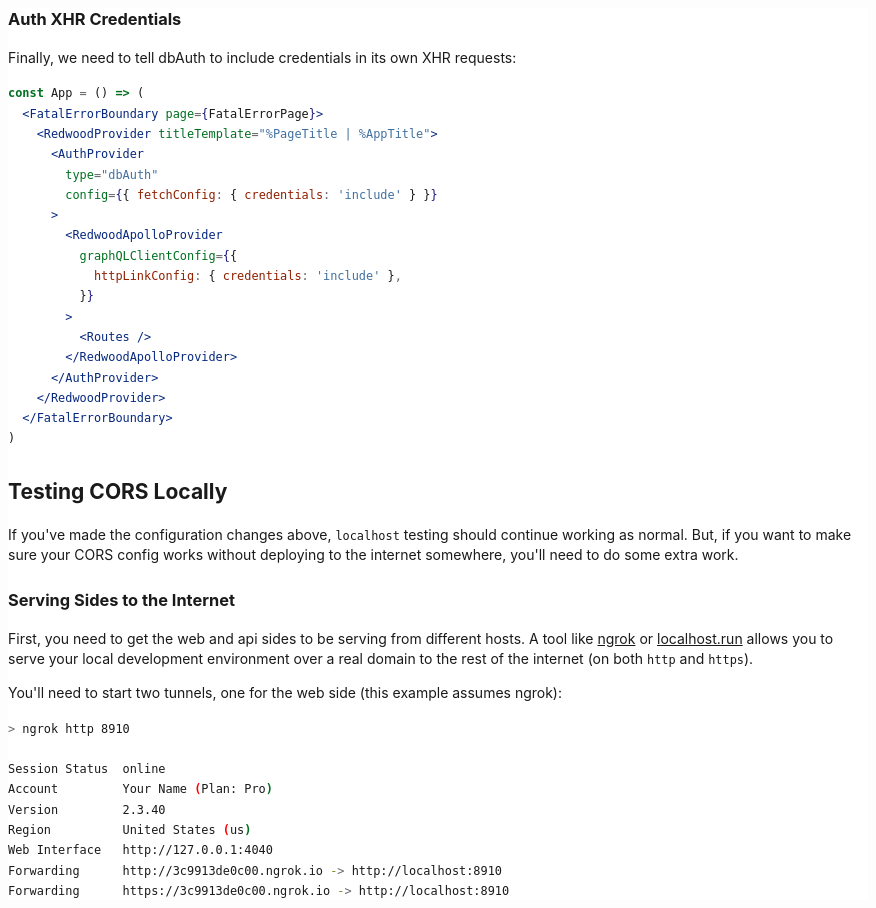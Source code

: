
 ```jsx {5-9}
```

### Auth XHR Credentials

Finally, we need to tell dbAuth to include credentials in its own XHR requests:

```jsx {4-7}
const App = () => (
  <FatalErrorBoundary page={FatalErrorPage}>
    <RedwoodProvider titleTemplate="%PageTitle | %AppTitle">
      <AuthProvider
        type="dbAuth"
        config={{ fetchConfig: { credentials: 'include' } }}
      >
        <RedwoodApolloProvider
          graphQLClientConfig={{
            httpLinkConfig: { credentials: 'include' },
          }}
        >
          <Routes />
        </RedwoodApolloProvider>
      </AuthProvider>
    </RedwoodProvider>
  </FatalErrorBoundary>
)
```

## Testing CORS Locally

If you've made the configuration changes above, `localhost` testing should continue working as normal. But, if you want to make sure your CORS config works without deploying to the internet somewhere, you'll need to do some extra work.

### Serving Sides to the Internet

First, you need to get the web and api sides to be serving from different hosts. A tool like [ngrok](https://ngrok.com/) or [localhost.run](https://localhost.run/) allows you to serve your local development environment over a real domain to the rest of the internet (on both `http` and `https`).

You'll need to start two tunnels, one for the web side (this example assumes ngrok):

```bash
> ngrok http 8910

Session Status  online
Account         Your Name (Plan: Pro)
Version         2.3.40
Region          United States (us)
Web Interface   http://127.0.0.1:4040
Forwarding      http://3c9913de0c00.ngrok.io -> http://localhost:8910
Forwarding      https://3c9913de0c00.ngrok.io -> http://localhost:8910
```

**********

• [Activity]:
Whichever lines of the data include the word "ngrok", pull them out.

• [Written answer]:
First, you need to get the web and api sides to be serving from different hosts. A tool like [ngrok](https://ngrok.com/) or [localhost.run](https://localhost.run/) allows you to serve your local development environment over a real domain to the rest of the internet (on both `http` and `https`).
You'll need to start two tunnels, one for the web side (this example assumes ngrok):
> ngrok http 8910
Forwarding      http://3c9913de0c00.ngrok.io -> http://localhost:8910
Forwarding      https://3c9913de0c00.ngrok.io -> http://localhost:8910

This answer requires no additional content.